*WHAT TO PRODUCE*: With the pictures removed, write out the data below exactly.

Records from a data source
• • • •
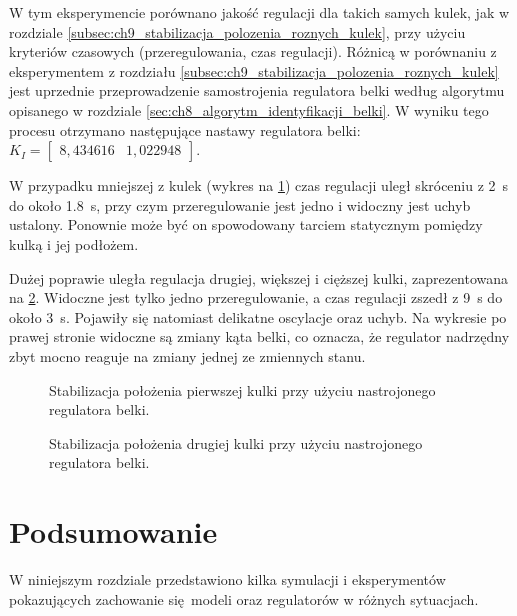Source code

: W tym eksperymencie porównano jakość regulacji dla takich samych kulek, jak w rozdziale \ref{subsec:ch9_stabilizacja_polozenia_roznych_kulek}, przy użyciu kryteriów czasowych (przeregulowania, czas regulacji). Różnicą w porównaniu z eksperymentem z rozdziału \ref{subsec:ch9_stabilizacja_polozenia_roznych_kulek} jest uprzednie przeprowadzenie samostrojenia regulatora belki według algorytmu opisanego w rozdziale \ref{sec:ch8_algorytm_identyfikacji_belki}. W wyniku tego procesu otrzymano następujące nastawy regulatora belki: $K_I = \begin{bmatrix}
8,434616 & 1,022948
\end{bmatrix}$.

W przypadku mniejszej z kulek (wykres na \cref{fig:stabilizacja_kulka1_nastrojona}) czas regulacji uległ skróceniu z \SI{2}{\second} do około \SI{1.8}{\second}, przy czym przeregulowanie jest jedno i widoczny jest uchyb ustalony. Ponownie może być on spowodowany tarciem statycznym pomiędzy kulką i jej podłożem.

Dużej poprawie uległa regulacja drugiej, większej i cięższej kulki, zaprezentowana na \cref{fig:stabilizacja_kulka2_nastrojona}. Widoczne jest tylko jedno przeregulowanie, a czas regulacji zszedł z \SI{9}{\second} do około \SI{3}{\second}. Pojawiły się natomiast delikatne oscylacje oraz uchyb. Na wykresie po prawej stronie widoczne są zmiany kąta belki, co oznacza, że regulator nadrzędny zbyt mocno reaguje na zmiany jednej ze zmiennych stanu.

\begin{figure}[p]
    
    \caption{Stabilizacja położenia pierwszej kulki przy użyciu nastrojonego regulatora belki.}
    \label{fig:stabilizacja_kulka1_nastrojona}
\end{figure}
\begin{figure}[p]
    
    \caption{Stabilizacja położenia drugiej kulki przy użyciu nastrojonego regulatora belki.}
    \label{fig:stabilizacja_kulka2_nastrojona}
\end{figure}

\section{Podsumowanie}

W niniejszym rozdziale przedstawiono kilka symulacji i eksperymentów pokazujących zachowanie się modeli oraz regulatorów w różnych sytuacjach.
• • • •
*YOUR RESPONSE*:
Source code

: W tym eksperymencie porównano jakość regulacji dla takich samych kulek, jak w rozdziale \ref{subsec:ch9_stabilizacja_polozenia_roznych_kulek}, przy użyciu kryteriów czasowych (przeregulowania, czas regulacji). Różnicą w porównaniu z eksperymentem z rozdziału \ref{subsec:ch9_stabilizacja_polozenia_roznych_kulek} jest uprzednie przeprowadzenie samostrojenia regulatora belki według algorytmu opisanego w rozdziale \ref{sec:ch8_algorytm_identyfikacji_belki}. W wyniku tego procesu otrzymano następujące nastawy regulatora belki: $K_I = \begin{bmatrix}
8,434616 & 1,022948
\end{bmatrix}$.

W przypadku mniejszej z kulek (wykres na \cref{fig:stabilizacja_kulka1_nastrojona}) czas regulacji uległ skróceniu z \SI{2}{\second} do około \SI{1.8}{\second}, przy czym przeregulowanie jest jedno i widoczny jest uchyb ustalony. Ponownie może być on spowodowany tarciem statycznym pomiędzy kulką i jej podłożem.

Dużej poprawie uległa regulacja drugiej, większej i cięższej kulki, zaprezentowana na \cref{fig:stabilizacja_kulka2_nastrojona}. Widoczne jest tylko jedno przeregulowanie, a czas regulacji zszedł z \SI{9}{\second} do około \SI{3}{\second}. Pojawiły się natomiast delikatne oscylacje oraz uchyb. Na wykresie po prawej stronie widoczne są zmiany kąta belki, co oznacza, że regulator nadrzędny zbyt mocno reaguje na zmiany jednej ze zmiennych stanu.

\begin{figure}[p]
    
    \caption{Stabilizacja położenia pierwszej kulki przy użyciu nastrojonego regulatora belki.}
    \label{fig:stabilizacja_kulka1_nastrojona}
\end{figure}
\begin{figure}[p]
    
    \caption{Stabilizacja położenia drugiej kulki przy użyciu nastrojonego regulatora belki.}
    \label{fig:stabilizacja_kulka2_nastrojona}
\end{figure}

\section{Podsumowanie}

W niniejszym rozdziale przedstawiono kilka symulacji i eksperymentów pokazujących zachowanie się modeli oraz regulatorów w różnych sytuacjach.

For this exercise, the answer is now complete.